Глава III
ПРИЕМ ПОСОЛЬСТВА
В Москве и в деревнях кругом необыкновенная тревога. Недельщики, боярские дети ездят с утра до ночи и выбивают народ. Русский мужичок всею радостью рад глазеть по целым дням хоть и на то, чего не понимает, лишь бы не работать, а тут еще и палкой выгоняют в город на целые сутки праздности. Валят тысячи со всех концов, и все они налягут на сердце Москвы: душно будет ей, родимой! Из этого-то народа хотят выставить декорацию московской силы.
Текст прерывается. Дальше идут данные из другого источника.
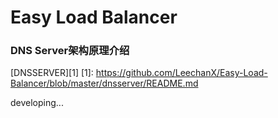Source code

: # Easy Load Balancer

### DNS Server架构原理介绍
[DNSSERVER][1]
[1]: https://github.com/LeechanX/Easy-Load-Balancer/blob/master/dnsserver/README.md

developing...
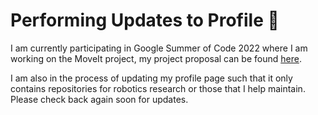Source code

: # Performing Updates to Profile 🔧
I am currently participating in Google Summer of Code 2022 where I am working on the MoveIt project, my project proposal can be found [here](https://summerofcode.withgoogle.com/programs/2022/projects/AICLMf2p). 

I am also in the process of updating my profile page such that it only contains repositories for robotics research or those that I help maintain. Please check back again soon for updates.
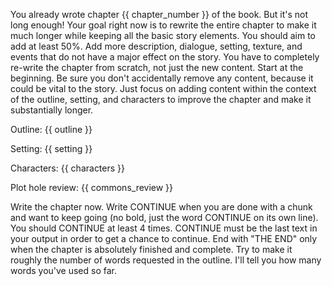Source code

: You already wrote chapter {{ chapter_number }} of the book. But it's not long enough! 
Your goal right now is to rewrite the entire chapter to make it much longer while keeping all the basic story elements.
You should aim to add at least 50%. Add more description, dialogue, setting, texture, and events
that do not have a major effect on the story. 
You have to completely re-write the chapter from scratch, not just the new content. Start at the beginning. 
Be sure you don't accidentally remove any content, because it could be vital to the story. Just focus 
on adding content within the context of the outline, setting, and characters to improve the chapter and 
make it substantially longer. 

Outline:
{{ outline }}

Setting:
{{ setting }}

Characters:
{{ characters }}

Plot hole review: 
{{ commons_review }}

Write the chapter now. Write CONTINUE when you are done with a chunk and 
want to keep going (no bold, just the word CONTINUE on its own line). 
You should CONTINUE at least 4 times.
CONTINUE must be the last text in your output in order to get a chance to continue.
End with "THE END" only when the chapter is absolutely finished and complete. Try to make it roughly the
number of words requested in the outline. I'll tell you how many words you've used so far.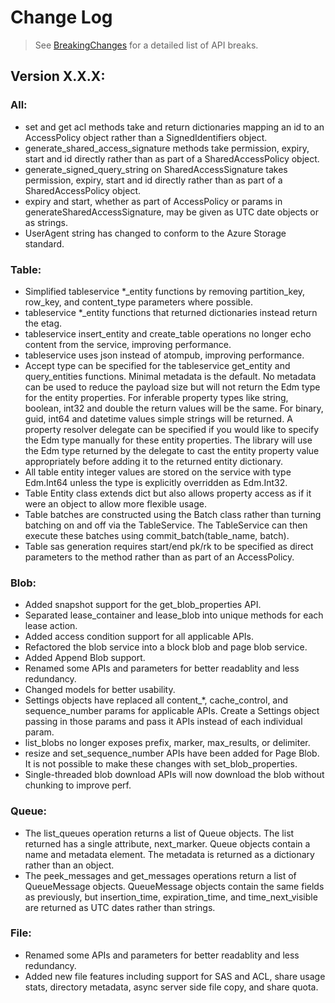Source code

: # Change Log

> See [BreakingChanges](https://github.com/Azure/azure-sdk-for-python/tree/dev/azure-storage/BreakingChanges.md) for a detailed list of API breaks.

## Version X.X.X:

### All:
- set and get acl methods take and return dictionaries mapping an id to an AccessPolicy object rather than a SignedIdentifiers object.
- generate_shared_access_signature methods take permission, expiry, start and id directly rather than as part of a SharedAccessPolicy object.
- generate_signed_query_string on SharedAccessSignature takes permission, expiry, start and id directly rather than as part of a SharedAccessPolicy object.
- expiry and start, whether as part of AccessPolicy or params in generateSharedAccessSignature, may be given as UTC date objects or as strings.
- UserAgent string has changed to conform to the Azure Storage standard.

### Table:
- Simplified tableservice *_entity functions by removing partition_key, row_key, and content_type parameters where possible.
- tableservice *_entity functions that returned dictionaries instead return the etag.
- tableservice insert_entity and create_table operations no longer echo content from the service, improving performance.
- tableservice uses json instead of atompub, improving performance. 
- Accept type can be specified for the tableservice get_entity and query_entities functions. Minimal metadata is the default. No metadata can be used to reduce the payload size but will not return the Edm type for the entity properties. For inferable property types like string, boolean, int32 and double the return values will be the same. For binary, guid, int64 and datetime values simple strings will be returned. A property resolver delegate can be specified if you would like to specify the Edm type manually for these entity properties. The library will use the Edm type returned by the delegate to cast the entity property value appropriately before adding it to the returned entity dictionary.
- All table entity integer values are stored on the service with type Edm.Int64 unless the type is explicitly overridden as Edm.Int32.
- Table Entity class extends dict but also allows property access as if it were an object to allow more flexible usage.
- Table batches are constructed using the Batch class rather than turning batching on and off via the TableService. The TableService can then execute these batches using commit_batch(table_name, batch).
- Table sas generation requires start/end pk/rk to be specified as direct parameters to the method rather than as part of an AccessPolicy.

### Blob:
- Added snapshot support for the get_blob_properties API.
- Separated lease_container and lease_blob into unique methods for each lease action.
- Added access condition support for all applicable APIs.
- Refactored the blob service into a block blob and page blob service.
- Added Append Blob support.
- Renamed some APIs and parameters for better readablity and less redundancy.
- Changed models for better usability.
- Settings objects have replaced all content_*, cache_control, and sequence_number params for applicable APIs. Create a Settings object passing in those params and pass it APIs instead of each individual param.
- list_blobs no longer exposes prefix, marker, max_results, or delimiter.
- resize and set_sequence_number APIs have been added for Page Blob. It is not possible to make these changes with set_blob_properties.
- Single-threaded blob download APIs will now download the blob without chunking to improve perf.

### Queue:
- The list_queues operation returns a list of Queue objects. The list returned has a single attribute, next_marker. Queue objects contain a name and metadata element. The metadata is returned as a dictionary rather than an object.
- The peek_messages and get_messages operations return a list of QueueMessage objects. QueueMessage objects contain the same fields as previously, but insertion_time, expiration_time, and time_next_visible are returned as UTC dates rather than strings.

### File:
- Renamed some APIs and parameters for better readablity and less redundancy.
- Added new file features including support for SAS and ACL, share usage stats, directory metadata, async server side file copy, and share quota.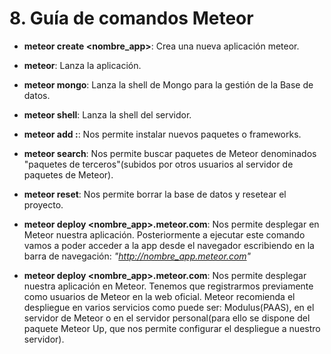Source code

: # 8. Guía de comandos Meteor

- **meteor create <nombre_app>**: Crea una nueva aplicación meteor.

- **meteor**: Lanza la aplicación.

- **meteor mongo**: Lanza la shell de Mongo para la gestión de la Base de datos.

- **meteor shell**: Lanza la shell del servidor.

- **meteor add <autor>:<paquete>**: Nos permite instalar nuevos paquetes o frameworks.

- **meteor search**:  Nos permite buscar paquetes de Meteor denominados "paquetes de terceros"(subidos por otros usuarios al servidor de paquetes de Meteor).

- **meteor reset**: Nos permite borrar la base de datos y resetear el proyecto.

- **meteor deploy <nombre_app>.meteor.com**: Nos permite desplegar en Meteor nuestra aplicación. Posteriormente a ejecutar este comando vamos a poder acceder a la app desde el navegador escribiendo en la barra de navegación: *"http://nombre_app.meteor.com"*

- **meteor deploy <nombre_app>.meteor.com**: Nos permite desplegar nuestra aplicación en Meteor. Tenemos que registrarmos previamente como usuarios de Meteor en la web oficial. Meteor recomienda el despliegue en varios  servicios como puede ser: Modulus(PAAS), en el servidor de Meteor o en el servidor personal(para ello se dispone del paquete Meteor Up, que nos permite configurar el despliegue a nuestro servidor).
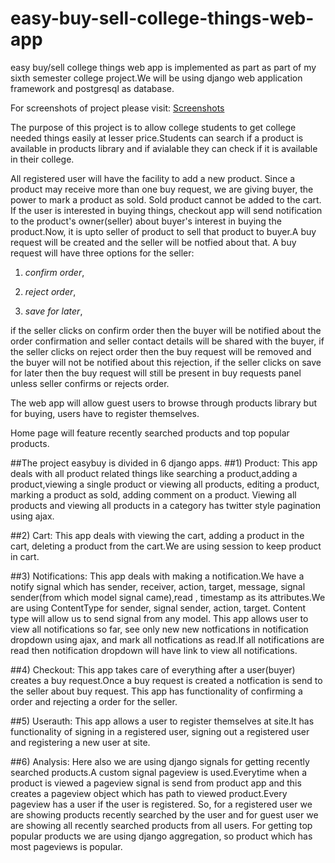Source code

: # easy-buy-sell-college-things-web-app
easy buy/sell college things web app is implemented as part as part of my sixth semester college project.We will be using django web application 
framework and postgresql as database.

For screenshots of project please visit:
[Screenshots](https://drive.google.com/folderview?id=0B298A8MGFMjKfnhidTJwd24yNm5ncVlIcXhxa2xlOGtjMkNJR2loSF96SFlqeWEtQTZfcG8&usp=sharing)

The purpose of this project is to allow college students to get college needed things easily at lesser price.Students can search 
if a product is available in products library and
if avialable they can check if it is available in their college.

All registered user will have the facility to add a new product.
Since a product may receive more than one buy request, we are giving buyer, the power to mark a product as sold.
Sold product cannot be added to the cart.
If the user is interested in buying things, checkout app will send notification to the product's owner(seller) about buyer's interest in buying the
product.Now, it is upto seller of product to sell that product to buyer.A buy request will be created and the seller will be notfied about that.
A buy request will have three options for the seller:

1) *confirm order*,

2) *reject order*,

3) *save for later*,

if the seller clicks on confirm order then the buyer will be notified about the order confirmation and seller contact details will be shared with
 the buyer,
if the seller clicks on reject order then the buy request will be removed and the buyer will not be notified about this rejection,
if the seller clicks on save for later then the buy request will still be present in buy requests panel unless seller confirms or rejects order.

The web app will allow guest users to browse through products library but for buying, users have to register themselves.

Home page will feature recently searched products and top popular products.

##The project easybuy is divided in 6 django apps.
##1) Product:
This app deals with all product related things like searching a product,adding a product,viewing a single product or viewing all products, editing
 a product, marking a product as sold, adding comment on a product.
Viewing all products and viewing all products in a category has twitter style pagination using ajax.

##2) Cart:
This app deals with viewing the cart, adding a product in the cart, deleting a product from the cart.We are using session to keep product in cart.

##3) Notifications:
This app deals with making a notification.We have a notify signal which has sender, receiver, action, target, message, signal sender(from which 
model signal came),read , timestamp as its attributes.We are using ContentType for sender, signal sender, action, target. Content type will allow us
to send signal from any model. This app allows user to view all notifications so far, see only new new notfications in notification dropdown using ajax, and
 mark all notfications as read.If all notifications are read then notification dropdown will have link to view all notifications.
 
##4) Checkout:
This app takes care of everything after a user(buyer) creates a buy request.Once a buy request is created a notfication is send to the seller about buy request.
This app has functionality of confirming a order and rejecting a order for the seller.

##5) Userauth:
This app allows a user to register themselves at site.It has functionality of signing in a registered user, signing out a registered user and registering 
a new user at site.

##6) Analysis:
Here also we are using django signals for getting recently searched products.A custom signal pageview is used.Everytime when a product is viewed a 
pageview signal is send from product app and this creates a pageview object which has path to viewed product.Every pageview has a user if the user is registered.
So, for a registered user we are showing products recently searched by the user and for guest user we are showing all recently searched products from all users.
For getting top popular products we are using django aggregation, so product which has most pageviews is popular. 
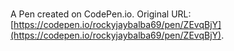 # 

A Pen created on CodePen.io. Original URL: [https://codepen.io/rockyjaybalba69/pen/ZEvqBjY](https://codepen.io/rockyjaybalba69/pen/ZEvqBjY).


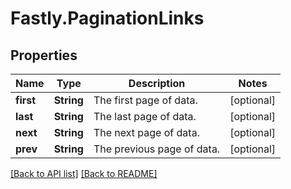 # Fastly.PaginationLinks

## Properties

Name | Type | Description | Notes
------------ | ------------- | ------------- | -------------
**first** | **String** | The first page of data. | [optional] 
**last** | **String** | The last page of data. | [optional] 
**next** | **String** | The next page of data. | [optional] 
**prev** | **String** | The previous page of data. | [optional] 



[[Back to API list]](../../README.md#endpoints) [[Back to README]](../../README.md)
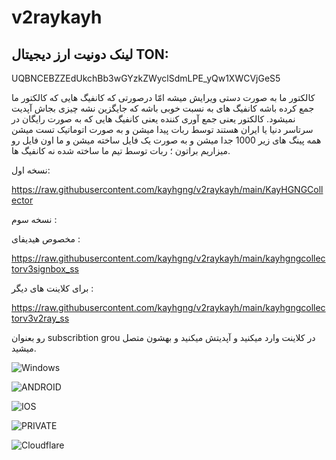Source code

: # v2raykayh
## لینک دونیت ارز دیجیتال TON:

UQBNCEBZZEdUkchBb3wGYzkZWyclSdmLPE_yQw1XWCVjGeS5



کالکتور ما به صورت دستی ویرایش میشه امّا درصورتی که کانفیگ هایی که کالکتور ما جمع کرده باشه کانفیگ های به نسبت خوبی باشه که جایگزین نشه چیزی بجاش آپدیت نمیشود. کالکتور یعنی جمع آوری کننده یعنی کانفیگ هایی که به صورت رایگان در سرتاسر دنیا یا ایران هستند توسط ربات پیدا میشن و به صورت اتوماتیک تست میشن همه پینگ های زیر 1000 جدا میشن و به صورت یک فایل ساخته میشن و ما اون فایل رو میزاریم براتون ؛ ربات توسط تیم ما ساخته شده نه کانفیگ ها.

نسخه اول:

https://raw.githubusercontent.com/kayhgng/v2raykayh/main/KayHGNGCollector

نسخه سوم :

مخصوص هیدیفای :

https://raw.githubusercontent.com/kayhgng/v2raykayh/main/kayhgngcollectorv3signbox_ss

برای کلاینت های دیگر :

https://raw.githubusercontent.com/kayhgng/v2raykayh/main/kayhgngcollectorv3v2ray_ss

رو بعنوان subscribtion grou در کلاینت وارد میکنید و آپدیتش میکنید و بهشون متصل میشید.



![Windows](https://img.shields.io/badge/Windows-0078D4.svg?style=for-the-badge&logo=Windows&logoColor=white)

![ANDROID](https://img.shields.io/badge/Android-34A853.svg?style=for-the-badge&logo=Android&logoColor=white) 


![IOS](https://img.shields.io/badge/iOS-000000.svg?style=for-the-badge&logo=iOS&logoColor=white)

![PRIVATE](https://img.shields.io/badge/Private%20Internet%20Access-1E811F.svg?style=for-the-badge&logo=Private-Internet-Access&logoColor=white)

![Cloudflare](https://img.shields.io/badge/Cloudflare-F38020.svg?style=for-the-badge&logo=Cloudflare&logoColor=white)
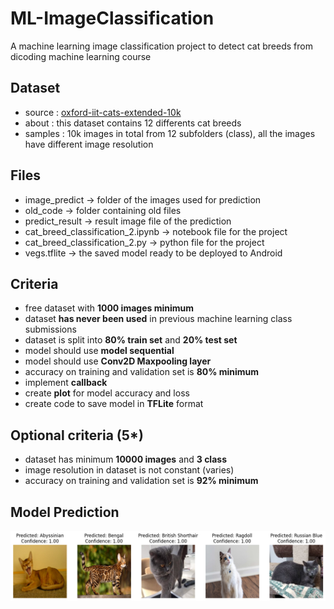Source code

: # ML-ImageClassification
A machine learning image classification project to detect cat breeds from dicoding machine learning course

## Dataset
* source : [oxford-iit-cats-extended-10k](https://www.kaggle.com/datasets/doctrinek/oxford-iiit-cats-extended-10k)
* about : this dataset contains 12 differents cat breeds
* samples : 10k images in total from 12 subfolders (class), all the images have different image resolution

## Files
- image_predict &rarr; folder of the images used for prediction
- old_code &rarr; folder containing old files 
- predict_result &rarr; result image file of the prediction
- cat_breed_classification_2.ipynb &rarr; notebook file for the project 
- cat_breed_classification_2.py &rarr; python file for the project
- vegs.tflite &rarr; the saved model ready to be deployed to Android

## Criteria
- free dataset with **1000 images minimum**
- dataset **has never been used** in previous machine learning class submissions
- dataset is split into **80% train set** and **20% test set**
- model should use **model sequential**
- model should use **Conv2D Maxpooling layer**
- accuracy on training and validation set is **80% minimum**
- implement **callback**
- create **plot** for model accuracy and loss
- create code to save model in **TFLite** format

## Optional criteria (5*)
- dataset has minimum **10000 images** and **3 class**
- image resolution in dataset is not constant (varies)
- accuracy on training and validation set is **92% minimum**

## Model Prediction
![image of the model prediction result](/predict_result/result.png)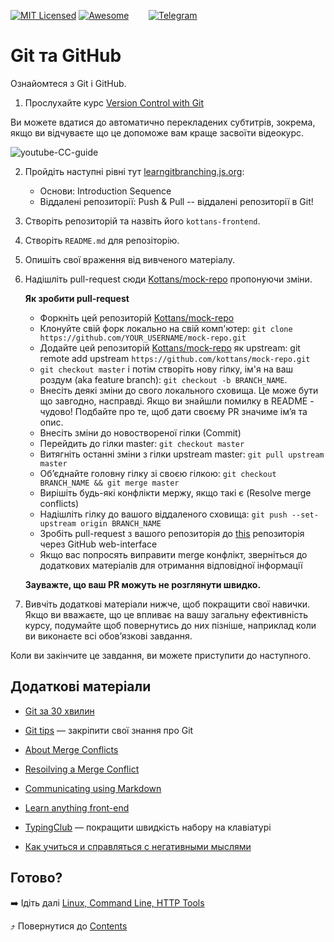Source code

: [![MIT Licensed][icon-mit]][license]
[![Awesome][icon-awesome]][awesome]
&nbsp;&nbsp;&nbsp;&nbsp;&nbsp;&nbsp;
[![Telegram][icon-chat]][chat]

# Git та GitHub

Ознайомтеся з Git і GitHub.

 1. Прослухайте курс [Version Control with Git](https://www.udacity.com/course/version-control-with-git--ud123)

   Ви можете вдатися до автоматично перекладених субтитрів, зокрема, якщо ви відчуваєте що
   це допоможе вам краще засвоїти відеокурс.

   ![youtube-CC-guide](../img/youtube-captions.png)

 2. Пройдіть наступні рівні тут [learngitbranching.js.org](https://learngitbranching.js.org/):
    - Основи: Introduction Sequence
    - Віддалені репозиторії: Push & Pull -- віддалені репозиторії в Git!

 3. Створіть репозиторій та назвіть його `kottans-frontend`.

 4. Створіть `README.md` для репозіторію.

 5. Опишіть свої враження від вивченого матеріалу.

 6. Надішліть pull-request сюди [Kottans/mock-repo][mock-repo] пропонуючи зміни.
 
    **Як зробити pull-request**
 
    * Форкніть цей репозиторій [Kottans/mock-repo][mock-repo]
    * Клонуйте свій форк локально на свій комп'ютер: `git clone https://github.com/YOUR_USERNAME/mock-repo.git`
    * Додайте цей репозиторій [Kottans/mock-repo][mock-repo] як upstream: git remote add upstream `https://github.com/kottans/mock-repo.git`
    * `git checkout master` і потім створіть нову гілку, ім'я на ваш роздум (aka feature branch): `git checkout -b BRANCH_NAME`.
    * Внесіть деякі зміни до свого локального сховища. Це може бути що завгодно, насправді. Якщо ви знайшли помилку в README - чудово!
    Подбайте про те, щоб дати своєму PR значиме ім’я та опис.
    * Внесіть зміни до новоствореної гілки (Сommit)
    * Перейдить до гілки master: `git checkout master`
    * Витягніть останні зміни з гілки upstream master: `git pull upstream master`
    * Об’єднайте головну гілку зі своєю гілкою: `git checkout BRANCH_NAME && git merge master`
    * Вирішіть будь-які конфлікти мержу, якщо такі є (Resolve merge conflicts)
    * Надішліть гілку до вашого віддаленого сховища: `git push --set-upstream origin BRANCH_NAME`
    * Зробіть pull-request з вашого репозиторія до [this][mock-repo] репозиторія через GitHub web-interface
    * Якщо вас попросять виправити merge конфлікт, зверніться до додаткових матеріалів для отримання відповідної інформації

    **Зауважте, що ваш PR можуть не розглянути швидко.**

 7. Вивчіть додаткові матеріали нижче, щоб покращити свої навички.
    Якщо ви вважаєте, що це впливає на вашу загальну ефективність курсу, подумайте щоб
    повернутись до них пізніше, наприклад коли ви виконаєте всі обов’язкові завдання.

Коли ви закінчите це завдання, ви можете приступити до наступного.

## Додаткові матеріали

* [Git за 30 хвилин](https://codeguida.com/post/453)

* [Git tips](http://sixrevisions.com/web-development/git-tips/) — закріпити свої знання про Git

* [About Merge Conflicts](https://docs.github.com/en/free-pro-team@latest/github/collaborating-with-issues-and-pull-requests/about-merge-conflicts)

* [Resoilving a Merge Conflict](https://docs.github.com/en/free-pro-team@latest/github/collaborating-with-issues-and-pull-requests/resolving-a-merge-conflict-using-the-command-line)

* [Communicating using Markdown](https://lab.github.com/githubtraining/communicating-using-markdown)

* [Learn anything front-end](https://learn-anything.xyz/web-development/front-end)

* [TypingClub](https://www.typingclub.com/) — покращити швидкість набору на клавіатурі

* [Как учиться и справляться с негативными мыслями](https://guides.hexlet.io/learning/)

## Готово?

➡️ Ідіть далі [Linux, Command Line, HTTP Tools](linux-cli-http.md)

⤴️ Повернутися до [Contents](../contents.md)


[icon-chat]: https://img.shields.io/badge/chat-on%20telegram-blue.svg
[icon-mit]: https://img.shields.io/badge/license-MIT-blue.svg
[icon-awesome]: https://cdn.rawgit.com/sindresorhus/awesome/d7305f38d29fed78fa85652e3a63e154dd8e8829/media/badge.svg

[license]: https://github.com/Kottans/web/blob/master/LICENSE.md
[awesome]: https://github.com/sindresorhus/awesome#front-end-development
[chat]: https://t.me/joinchat/CX8EF1JmLm9IM6J6oy2U7Q

[mock-repo]: https://github.com/Kottans/mock-repo
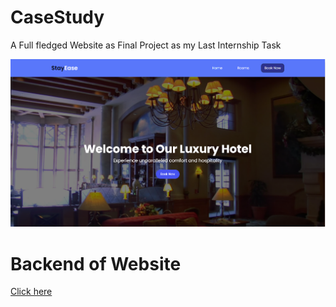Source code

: # CaseStudy
A Full fledged Website as Final Project as my Last Internship Task

![alt text](src/assets/home.png)


# Backend of Website
[Click here](https://github.com/Burhan-Ahmed/backend)
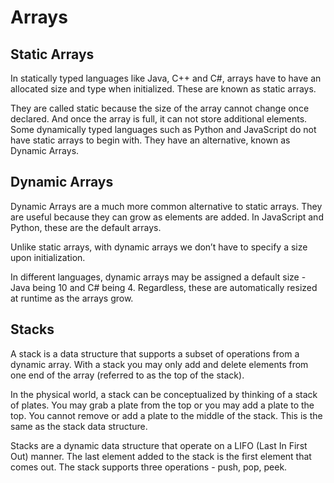 # Arrays

## Static Arrays

In statically typed languages like Java, C++ and C#, arrays have to have an allocated size and type when initialized. These are known as static arrays.

They are called static because the size of the array cannot change once declared. And once the array is full, it can not store additional elements. Some dynamically typed languages such as Python and JavaScript do not have static arrays to begin with. They have an alternative, known as Dynamic Arrays.

## Dynamic Arrays

Dynamic Arrays are a much more common alternative to static arrays. They are useful because they can grow as elements are added. In JavaScript and Python, these are the default arrays.

Unlike static arrays, with dynamic arrays we don’t have to specify a size upon initialization.

In different languages, dynamic arrays may be assigned a default size - Java being 10 and C# being 4. Regardless, these are automatically resized at runtime as the arrays grow.

## Stacks

A stack is a data structure that supports a subset of operations from a dynamic array. With a stack you may only add and delete elements from one end of the array (referred to as the top of the stack).

In the physical world, a stack can be conceptualized by thinking of a stack of plates. You may grab a plate from the top or you may add a plate to the top. You cannot remove or add a plate to the middle of the stack. This is the same as the stack data structure.

Stacks are a dynamic data structure that operate on a LIFO (Last In First Out) manner. The last element added to the stack is the first element that comes out. The stack supports three operations - push, pop, peek.

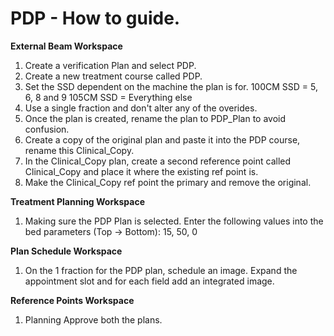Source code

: # PDP - How to guide.

**External Beam Workspace**
1. Create a verification Plan and select PDP.
2. Create a new treatment course called PDP.
3. Set the SSD dependent on the machine the plan is for.
   100CM SSD = 5, 6, 8 and 9
   105CM SSD = Everything else
4. Use a single fraction and don't alter any of the overides.
5. Once the plan is created, rename the plan to PDP_Plan to avoid confusion.
6. Create a copy of the original plan and paste it into the PDP course, rename this Clinical_Copy.
7. In the Clinical_Copy plan, create a second reference point called Clinical_Copy and place it where the existing ref point is.
8. Make the Clinical_Copy ref point the primary and remove the original.

**Treatment Planning Workspace**
1. Making sure the PDP Plan is selected. Enter the following values into the bed parameters (Top -> Bottom): 15, 50, 0

**Plan Schedule Workspace**
1. On the 1 fraction for the PDP plan, schedule an image. Expand the appointment slot and for each field add an integrated image.

**Reference Points Workspace**
1. Planning Approve both the plans.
И в дворе великокняжеском не меньшая суета. На следующий день прием цесарского посла. В русском царе, как начинал величать себя Иван Васильевич, возникало уж чувство достоинства, собственного и народного, и потому в сношениях с послом императора, заносчивым и взыскательным, дворчане великого князя торговались за малейшее преимущество. Несколько дней сряду бояре ездили в посольский двор для переговоров о встрече, проводах, сидении, вставании, целовании руки, о числе поклонов, об одном шаге вперед или назад и едва ли не о чихании. Выведали, что Поппель будет говорить, и приняли свои меры для приличного ответа. Поппель требовал, чтобы великий князь беседовал с ним наедине, – в этом отказано. Наконец, когда все улажено с обеих сторон, назначен день приема.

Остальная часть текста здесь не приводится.